We should apply analytical dualism, by “emphasizing linkages by unpacking what was referred… as the ‘impact’ and ‘import’ of and between different strata”. That operation would enable the emergentist approach. In Archer´s explanation “the emergent properties of structures and agents are irreducible to one another, meaning that in principle they are analytically separable”. Also, she mentions that “given structures and agents are also temporally distinguishable… and this can be used methodologically in order to examine the interplay between them and thus explain changes in both – over time. In a nutshell, ‘analytical dualism’ is a methodology based upon the historicity of emergence”.
Going back to the example, could we say that the new software for school management is an emergent property of the school system?

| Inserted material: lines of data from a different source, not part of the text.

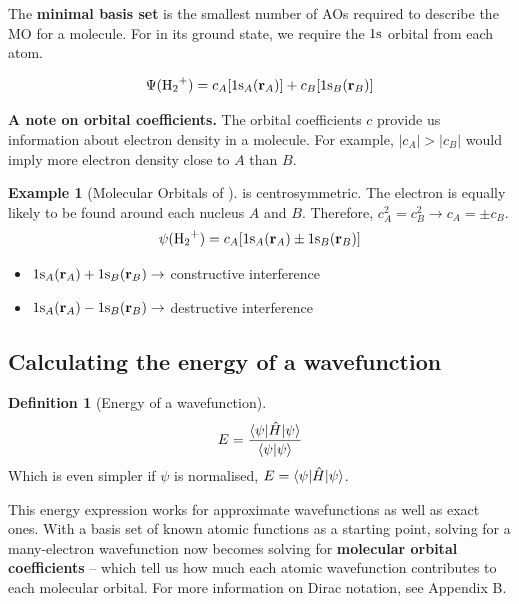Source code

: \documentclass[a4paper]{tufte-handout}
\theoremstyle{definition}
\newtheorem{definition}{Definition}
\newtheorem{example}{Example}
\begin{document}
The \textbf{minimal basis set} is the smallest number of AOs required to describe the MO for a molecule. For 
in its ground state, we require the $1\ce{s}$ orbital from each  atom.

\begin{equation}
  \Psi(\ce{H2+}) = c_A [1\ce{s_}_A (\mathbf{r}_A)]+ c_B [1\ce{s_}_B (\mathbf{r}_B)]
\end{equation}

\textbf{A note on orbital coefficients.} The orbital coefficients $c$ provide us information
about electron density in a molecule. For example, $|c_A| > |c_B|$ would imply more electron density close
to $A$ than $B$.

\begin{example}[Molecular Orbitals of ]
   is centrosymmetric. The electron is equally likely to be found around each nucleus $A$ and $B$. 
  Therefore, $c_A^2 = c_B^2 \rightarrow c_A = \pm c_B$.
  \begin{equation}
    \psi(\ce{H2+}) = c_A[1\ce{s_}_A (\mathbf{r}_A) \pm 1\ce{s_}_B (\mathbf{r}_B)]
  \end{equation}

\begin{itemize}
  \item $1\ce{s_}_A (\mathbf{r}_A) + 1\ce{s_}_B (\mathbf{r}_B) \rightarrow$ constructive interference
  \item $1\ce{s_}_A (\mathbf{r}_A) - 1\ce{s_}_B (\mathbf{r}_B) \rightarrow$ destructive interference
\end{itemize}

\end{example}

\subsection{Calculating the energy of a wavefunction}

\begin{definition}[Energy of a wavefunction]
\begin{equation}
  E = \frac{\braket{\psi{|\hat{H}|\psi}}}{\braket{\psi|\psi}}
\end{equation}
Which is even simpler if $\psi$ is normalised, $E = \braket{\psi{|\hat{H}|\psi}}$.
\end{definition}

This energy expression works for approximate wavefunctions as well as exact ones. With a 
basis set of known atomic functions as a starting point, solving for a many-electron wavefunction
now becomes 
solving for \textbf{molecular orbital coefficients} -- which tell us how much each atomic
wavefunction contributes to each molecular orbital.
For more information on Dirac notation, see Appendix B.
\end{document}
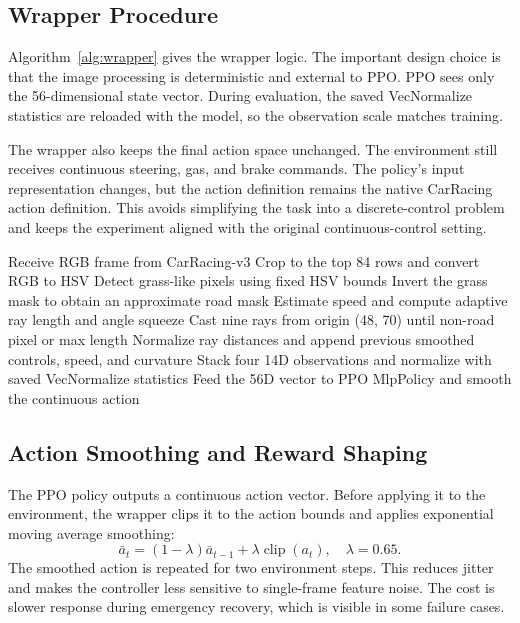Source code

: \documentclass[conference]{IEEEtran}
\begin{document}
\subsection{Wrapper Procedure}

Algorithm~\ref{alg:wrapper} gives the wrapper logic. The important design choice is that the image processing is deterministic and external to PPO. PPO sees only the 56-dimensional state vector. During evaluation, the saved VecNormalize statistics are reloaded with the model, so the observation scale matches training.

The wrapper also keeps the final action space unchanged. The environment still receives continuous steering, gas, and brake commands. The policy's input representation changes, but the action definition remains the native CarRacing action definition. This avoids simplifying the task into a discrete-control problem and keeps the experiment aligned with the original continuous-control setting.

\begin{algorithm}[t]
\caption{Road-Mask Ray Wrapper}
\label{alg:wrapper}
\begin{algorithmic}[1]
\STATE Receive RGB frame from CarRacing-v3
\STATE Crop to the top 84 rows and convert RGB to HSV
\STATE Detect grass-like pixels using fixed HSV bounds
\STATE Invert the grass mask to obtain an approximate road mask
\STATE Estimate speed and compute adaptive ray length and angle squeeze
\STATE Cast nine rays from origin (48, 70) until non-road pixel or max length
\STATE Normalize ray distances and append previous smoothed controls, speed, and curvature
\STATE Stack four 14D observations and normalize with saved VecNormalize statistics
\STATE Feed the 56D vector to PPO MlpPolicy and smooth the continuous action
\end{algorithmic}
\end{algorithm}

\subsection{Action Smoothing and Reward Shaping}

The PPO policy outputs a continuous action vector. Before applying it to the environment, the wrapper clips it to the action bounds and applies exponential moving average smoothing:
\begin{equation}
\bar a_t = (1-\lambda)\bar a_{t-1} + \lambda \operatorname{clip}(a_t),
\quad \lambda = 0.65.
\end{equation}
The smoothed action is repeated for two environment steps. This reduces jitter and makes the controller less sensitive to single-frame feature noise. The cost is slower response during emergency recovery, which is visible in some failure cases.
\end{document}

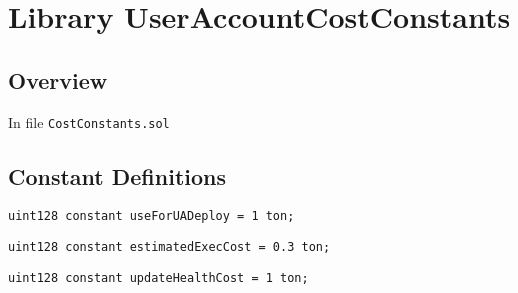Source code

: 
\chapter{Library UserAccountCostConstants}

\minitoc

\section{Overview}


In file {\tt CostConstants.sol}

\section{Constant Definitions}


\begin{lstlisting}[firstnumber=4]
    uint128 constant useForUADeploy = 1 ton;
\end{lstlisting}

\begin{lstlisting}[firstnumber=5]
    uint128 constant estimatedExecCost = 0.3 ton;
\end{lstlisting}

\begin{lstlisting}[firstnumber=6]
    uint128 constant updateHealthCost = 1 ton;
\end{lstlisting}
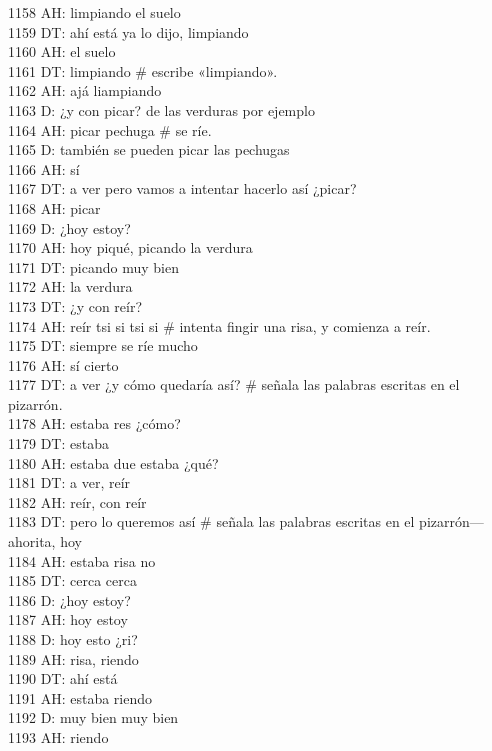1158 AH: limpiando el suelo\\
1159 DT: ahí está ya lo dijo, limpiando\\
1160 AH: el suelo\\
1161 DT: limpiando \# escribe «limpiando».\\
1162 AH: ajá liampiando\\
1163 D: ¿y con picar? de las verduras por ejemplo\\
1164 AH: picar pechuga \# se ríe.\\
1165 D: también se pueden picar las pechugas\\
1166 AH: sí\\
1167 DT: a ver pero vamos a intentar hacerlo así ¿picar?\\
1168 AH: picar\\
1169 D: ¿hoy estoy?\\
1170 AH: hoy piqué, picando la verdura\\
1171 DT: picando muy bien\\
1172 AH: la verdura\\
1173 DT: ¿y con reír?\\
1174 AH: reír tsi si tsi si \# intenta fingir una risa, y comienza a reír.\\
1175 DT: siempre se ríe mucho\\
1176 AH: sí cierto\\
1177 DT: a ver ¿y cómo quedaría así? \# señala las palabras escritas en el pizarrón.\\
1178 AH: estaba res ¿cómo?\\
1179 DT: estaba\\
1180 AH: estaba due estaba ¿qué?\\
1181 DT: a ver, reír\\
1182 AH: reír, con reír\\
1183 DT: pero lo queremos así \# señala las palabras escritas en el pizarrón--- ahorita, hoy\\
1184 AH: estaba risa no\\
1185 DT: cerca cerca\\
1186 D: ¿hoy estoy?\\
1187 AH: hoy estoy\\
1188 D: hoy esto ¿ri?\\
1189 AH: risa, riendo\\
1190 DT: ahí está\\
1191 AH: estaba riendo\\
1192 D: muy bien muy bien\\
1193 AH: riendo\\
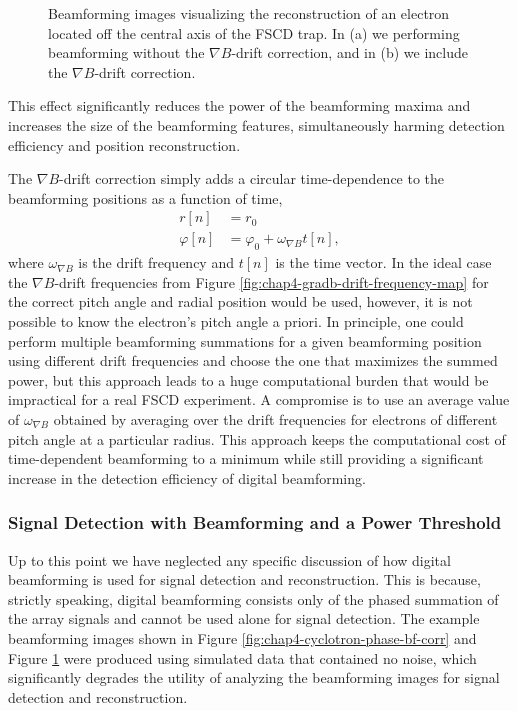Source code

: \begin{figure}[htbp]
\begin{subfigure}{0.45\textwidth}
        \caption{}
    \end{subfigure}
    \caption{Beamforming images visualizing the reconstruction of an electron located off the central axis of the FSCD trap. In (a) we performing beamforming without the $\nabla B$-drift correction, and in (b) we include the $\nabla B$-drift correction.}
    \label{fig:chap4-gradb-bf-drift-corr}
\end{figure}
This effect significantly reduces the power of the beamforming maxima and increases the size of the beamforming features, simultaneously harming detection efficiency and position reconstruction. 

The $\nabla B$-drift correction simply adds a circular time-dependence to the beamforming positions as a function of time,
\begin{align}
    r[n]&=r_0\\
    \varphi[n]&=\varphi_0 + \omega_{\nabla B}t[n], 
\end{align}
where $\omega_{\nabla B}$ is the drift frequency and $t[n]$ is the time vector. In the ideal case the $\nabla B$-drift frequencies from Figure \ref{fig:chap4-gradb-drift-frequency-map} for the correct pitch angle and radial position would be used, however, it is not possible to know the electron's pitch angle a priori. In principle, one could perform multiple beamforming summations for a given beamforming position using different drift frequencies and choose the one that maximizes the summed power, but this approach leads to a huge computational burden that would be impractical for a real FSCD experiment. A compromise is to use an average value of $\omega_{\nabla B}$ obtained by averaging over the drift frequencies for electrons of different pitch angle at a particular radius. This approach keeps the computational cost of time-dependent beamforming to a minimum while still providing a significant increase in the detection efficiency of digital beamforming.

\subsubsection*{Signal Detection with Beamforming and a Power Threshold}

Up to this point we have neglected any specific discussion of how digital beamforming is used for signal detection and reconstruction. This is because, strictly speaking, digital beamforming consists only of the phased summation of the array signals and cannot be used alone for signal detection. The example beamforming images shown in Figure \ref{fig:chap4-cyclotron-phase-bf-corr} and Figure \ref{fig:chap4-gradb-bf-drift-corr} were produced using simulated data that contained no noise, which significantly degrades the utility of analyzing the beamforming images for signal detection and reconstruction. 

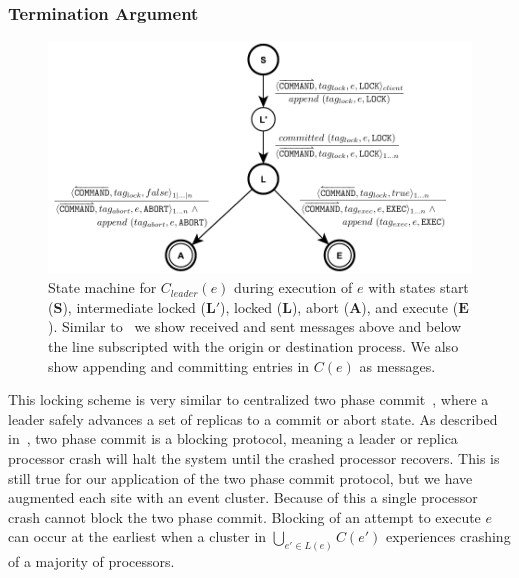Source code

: \documentclass{article}
\begin{document}
	\subsubsection*{Termination Argument}

	\begin{figure}[t]
  	\includegraphics[width=\textwidth]{figures/raft-2pc.pdf}
	  \caption{State machine for $C_{leader}(e)$ during execution of $e$ with states start ($\bm{S}$), intermediate locked ($\bm{L}'$), locked ($\bm{L}$), abort ($\bm{A}$), and execute ($\bm{E}$). Similar to~\cite{skeen_nonblocking_1981} we show received and sent messages above and below the line subscripted with the origin or destination process. We also show appending and committing entries in $C(e)$ as messages.}
	  \label{fig:raft-2pc}
	\end{figure}

	This locking scheme is very similar to centralized two phase commit~\cite{skeen_nonblocking_1981}, where a leader safely advances a set of replicas to a commit or abort state.
	As described in~\cite{skeen_nonblocking_1981}, two phase commit is a blocking protocol, meaning a leader or replica processor crash will halt the system until the crashed processor recovers.
	This is still true for our application of the two phase commit protocol, but we have augmented each site with an event cluster.
	Because of this a single processor crash cannot block the two phase commit.
	Blocking of an attempt to execute $e$ can occur at the earliest when a cluster in $\bigcup_{e' \in L(e)} C(e')$ experiences crashing of a majority of processors.
\end{document}
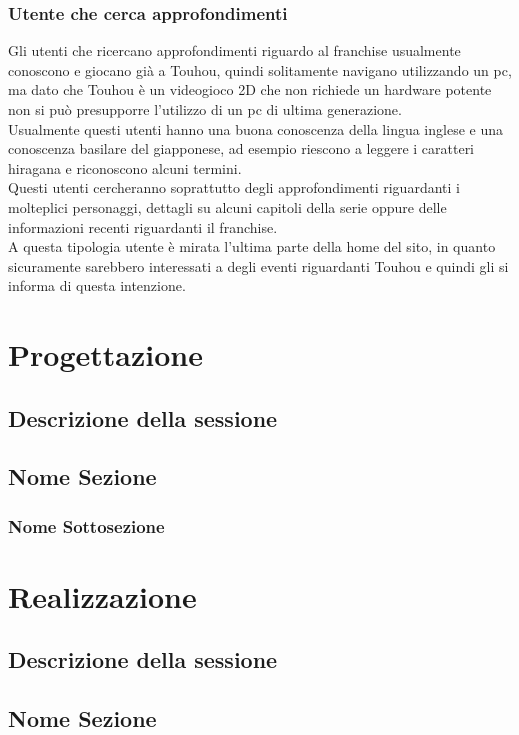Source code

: \documentclass[openany, a4paper, 12pt]{report}
\begin{document}
	\subsection{Utente che cerca approfondimenti}
	Gli utenti che ricercano approfondimenti riguardo al franchise usualmente conoscono e giocano già a Touhou, quindi solitamente navigano utilizzando un pc, ma dato che Touhou è un videogioco 2D che non richiede un hardware potente non si può presupporre l'utilizzo di un pc di ultima generazione.\\
	Usualmente questi utenti hanno una buona conoscenza della lingua inglese e una conoscenza basilare del giapponese, ad esempio riescono a leggere i caratteri hiragana e riconoscono alcuni termini.\\
	Questi utenti cercheranno soprattutto degli approfondimenti riguardanti i molteplici personaggi, dettagli su alcuni capitoli della serie oppure delle informazioni recenti riguardanti il franchise.\\
	A questa tipologia utente è mirata l'ultima parte della home del sito, in quanto sicuramente sarebbero interessati a degli eventi riguardanti Touhou e quindi gli si informa di questa intenzione.
	
	\chapter{Progettazione}
	\section{Descrizione della sessione}
	\section{Nome Sezione}
	\subsection{Nome Sottosezione}
	
	\chapter{Realizzazione}
	\section{Descrizione della sessione}
	\section{Nome Sezione}
\end{document}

And the practices and uses that teachers developed because of that are the emergent properties in the social dimension? Or, is it more complex and the irreducible aspects of technology in school systems are not the software per se, but the changing conditions of the structure such as institutional affordances, adequacy or discord regarding the emergent property? And similarly, the irreducible aspects in the “action” side that could be an emergent property are the conflict perceived by the teachers in the use of that type or technology, its impact in the nature of their work, the change of dispositions, or everything that and more?
At this point, I am not sure about the answers to the example, or its overall pertinence, however, to think about these issues using Archer´s work has been a challenge that I would like to keep pursuing, and maybe with the help of the reading group a more profound reflection could be achieved. Perhaps a similar exercise using other participants’ research could help in that purpose. I hope we can keep discussing!